About this task: For the entries that follow, say how many lines hold the string "middleware", with nothing else in the reply.

Supplied material:
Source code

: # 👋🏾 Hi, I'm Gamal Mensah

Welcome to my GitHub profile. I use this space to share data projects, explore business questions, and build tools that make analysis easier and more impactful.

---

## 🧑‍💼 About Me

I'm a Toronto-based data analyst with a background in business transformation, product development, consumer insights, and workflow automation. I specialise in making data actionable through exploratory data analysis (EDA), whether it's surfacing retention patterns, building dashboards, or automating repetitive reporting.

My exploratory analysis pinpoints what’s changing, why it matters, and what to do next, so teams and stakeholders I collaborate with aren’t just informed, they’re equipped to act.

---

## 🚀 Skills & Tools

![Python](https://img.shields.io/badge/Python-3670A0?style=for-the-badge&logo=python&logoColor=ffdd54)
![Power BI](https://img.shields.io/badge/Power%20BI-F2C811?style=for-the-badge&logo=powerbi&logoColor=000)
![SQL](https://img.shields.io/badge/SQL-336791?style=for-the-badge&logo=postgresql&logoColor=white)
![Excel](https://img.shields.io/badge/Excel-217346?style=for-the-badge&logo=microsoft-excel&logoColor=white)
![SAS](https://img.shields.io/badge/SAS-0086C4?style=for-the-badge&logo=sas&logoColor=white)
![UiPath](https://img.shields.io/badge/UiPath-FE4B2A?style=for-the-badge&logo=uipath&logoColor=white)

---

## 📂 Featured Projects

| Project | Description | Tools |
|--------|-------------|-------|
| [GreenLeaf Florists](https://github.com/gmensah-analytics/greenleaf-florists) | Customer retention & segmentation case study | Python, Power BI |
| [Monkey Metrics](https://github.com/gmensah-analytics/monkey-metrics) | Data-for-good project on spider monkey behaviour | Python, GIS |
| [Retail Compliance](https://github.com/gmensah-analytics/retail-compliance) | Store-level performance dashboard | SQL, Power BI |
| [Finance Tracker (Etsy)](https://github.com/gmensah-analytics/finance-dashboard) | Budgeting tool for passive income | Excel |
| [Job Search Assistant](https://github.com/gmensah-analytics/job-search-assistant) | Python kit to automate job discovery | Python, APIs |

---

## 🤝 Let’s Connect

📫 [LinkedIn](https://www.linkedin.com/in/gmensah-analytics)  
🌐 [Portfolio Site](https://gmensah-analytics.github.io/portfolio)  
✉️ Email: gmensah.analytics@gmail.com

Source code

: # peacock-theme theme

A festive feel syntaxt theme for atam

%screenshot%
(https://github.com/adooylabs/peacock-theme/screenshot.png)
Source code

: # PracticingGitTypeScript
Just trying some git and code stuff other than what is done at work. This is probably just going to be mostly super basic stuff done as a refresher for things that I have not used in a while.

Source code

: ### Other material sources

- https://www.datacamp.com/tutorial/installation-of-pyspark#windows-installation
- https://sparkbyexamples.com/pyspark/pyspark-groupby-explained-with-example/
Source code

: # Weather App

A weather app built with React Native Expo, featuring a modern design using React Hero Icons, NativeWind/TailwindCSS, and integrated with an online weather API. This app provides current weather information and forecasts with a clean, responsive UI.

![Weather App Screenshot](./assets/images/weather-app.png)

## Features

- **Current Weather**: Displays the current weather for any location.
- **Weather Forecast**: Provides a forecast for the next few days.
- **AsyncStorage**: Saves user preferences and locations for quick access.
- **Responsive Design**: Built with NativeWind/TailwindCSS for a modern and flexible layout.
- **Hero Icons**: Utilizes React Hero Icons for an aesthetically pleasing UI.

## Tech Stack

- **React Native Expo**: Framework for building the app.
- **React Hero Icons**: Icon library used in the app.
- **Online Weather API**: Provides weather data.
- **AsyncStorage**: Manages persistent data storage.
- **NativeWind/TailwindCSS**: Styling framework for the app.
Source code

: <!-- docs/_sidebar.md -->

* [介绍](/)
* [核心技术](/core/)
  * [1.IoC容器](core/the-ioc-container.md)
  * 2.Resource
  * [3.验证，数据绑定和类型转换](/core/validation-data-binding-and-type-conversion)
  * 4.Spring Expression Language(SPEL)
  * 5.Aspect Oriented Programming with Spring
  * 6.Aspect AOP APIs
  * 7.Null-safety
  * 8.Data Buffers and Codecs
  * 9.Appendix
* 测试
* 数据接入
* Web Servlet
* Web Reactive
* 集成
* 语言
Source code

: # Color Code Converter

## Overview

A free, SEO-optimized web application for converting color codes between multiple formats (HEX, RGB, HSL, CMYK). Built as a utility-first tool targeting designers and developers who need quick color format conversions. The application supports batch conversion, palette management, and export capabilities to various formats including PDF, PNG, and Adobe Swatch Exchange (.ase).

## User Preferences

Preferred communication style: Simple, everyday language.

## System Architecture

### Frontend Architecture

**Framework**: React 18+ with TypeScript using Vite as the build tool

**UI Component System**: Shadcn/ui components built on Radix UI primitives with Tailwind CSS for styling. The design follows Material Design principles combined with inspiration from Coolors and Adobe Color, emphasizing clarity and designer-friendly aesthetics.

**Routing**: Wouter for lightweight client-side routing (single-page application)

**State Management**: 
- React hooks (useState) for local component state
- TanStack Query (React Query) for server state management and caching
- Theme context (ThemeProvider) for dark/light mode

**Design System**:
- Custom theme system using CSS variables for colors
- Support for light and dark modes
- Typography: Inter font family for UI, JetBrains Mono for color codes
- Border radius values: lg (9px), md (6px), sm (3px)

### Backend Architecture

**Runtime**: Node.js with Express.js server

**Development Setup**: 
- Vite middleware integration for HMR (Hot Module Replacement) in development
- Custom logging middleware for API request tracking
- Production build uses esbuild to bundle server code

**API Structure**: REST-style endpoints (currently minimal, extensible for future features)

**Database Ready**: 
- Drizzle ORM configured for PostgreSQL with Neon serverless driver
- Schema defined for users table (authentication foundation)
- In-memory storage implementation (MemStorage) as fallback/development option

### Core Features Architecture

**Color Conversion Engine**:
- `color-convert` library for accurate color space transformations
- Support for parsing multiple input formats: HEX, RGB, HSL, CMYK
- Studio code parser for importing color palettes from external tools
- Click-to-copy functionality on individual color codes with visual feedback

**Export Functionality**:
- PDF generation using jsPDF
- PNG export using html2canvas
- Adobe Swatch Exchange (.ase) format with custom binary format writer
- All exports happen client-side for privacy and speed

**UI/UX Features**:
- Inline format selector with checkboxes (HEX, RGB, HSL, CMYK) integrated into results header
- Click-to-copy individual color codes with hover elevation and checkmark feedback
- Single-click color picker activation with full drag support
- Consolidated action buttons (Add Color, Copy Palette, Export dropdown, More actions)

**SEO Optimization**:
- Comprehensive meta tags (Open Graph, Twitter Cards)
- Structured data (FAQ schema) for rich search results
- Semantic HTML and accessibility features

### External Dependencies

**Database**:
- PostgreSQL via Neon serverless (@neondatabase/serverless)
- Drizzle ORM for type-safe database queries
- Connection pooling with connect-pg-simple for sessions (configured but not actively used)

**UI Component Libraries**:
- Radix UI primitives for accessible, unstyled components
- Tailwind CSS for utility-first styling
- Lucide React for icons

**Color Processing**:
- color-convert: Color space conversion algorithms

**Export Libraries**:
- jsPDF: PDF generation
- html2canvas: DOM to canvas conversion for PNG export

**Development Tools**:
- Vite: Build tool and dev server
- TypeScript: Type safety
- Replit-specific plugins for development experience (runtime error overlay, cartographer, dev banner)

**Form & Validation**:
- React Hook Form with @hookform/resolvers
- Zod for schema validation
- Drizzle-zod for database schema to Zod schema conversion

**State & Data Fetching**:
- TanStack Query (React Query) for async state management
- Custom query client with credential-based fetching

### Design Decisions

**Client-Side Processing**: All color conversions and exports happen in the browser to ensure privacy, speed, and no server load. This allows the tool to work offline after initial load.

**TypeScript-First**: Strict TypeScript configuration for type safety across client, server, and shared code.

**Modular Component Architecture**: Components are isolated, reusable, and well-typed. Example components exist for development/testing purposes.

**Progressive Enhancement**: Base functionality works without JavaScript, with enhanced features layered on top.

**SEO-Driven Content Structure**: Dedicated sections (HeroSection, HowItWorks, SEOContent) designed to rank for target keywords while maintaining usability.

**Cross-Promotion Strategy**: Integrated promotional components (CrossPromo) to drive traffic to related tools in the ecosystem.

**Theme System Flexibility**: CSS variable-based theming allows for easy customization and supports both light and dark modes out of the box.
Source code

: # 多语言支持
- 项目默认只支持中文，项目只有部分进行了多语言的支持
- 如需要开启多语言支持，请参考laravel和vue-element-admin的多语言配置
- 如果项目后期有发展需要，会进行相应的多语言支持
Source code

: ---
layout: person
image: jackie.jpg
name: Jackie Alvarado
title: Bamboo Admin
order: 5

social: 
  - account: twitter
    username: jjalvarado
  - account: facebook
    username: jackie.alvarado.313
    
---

Your solution: 2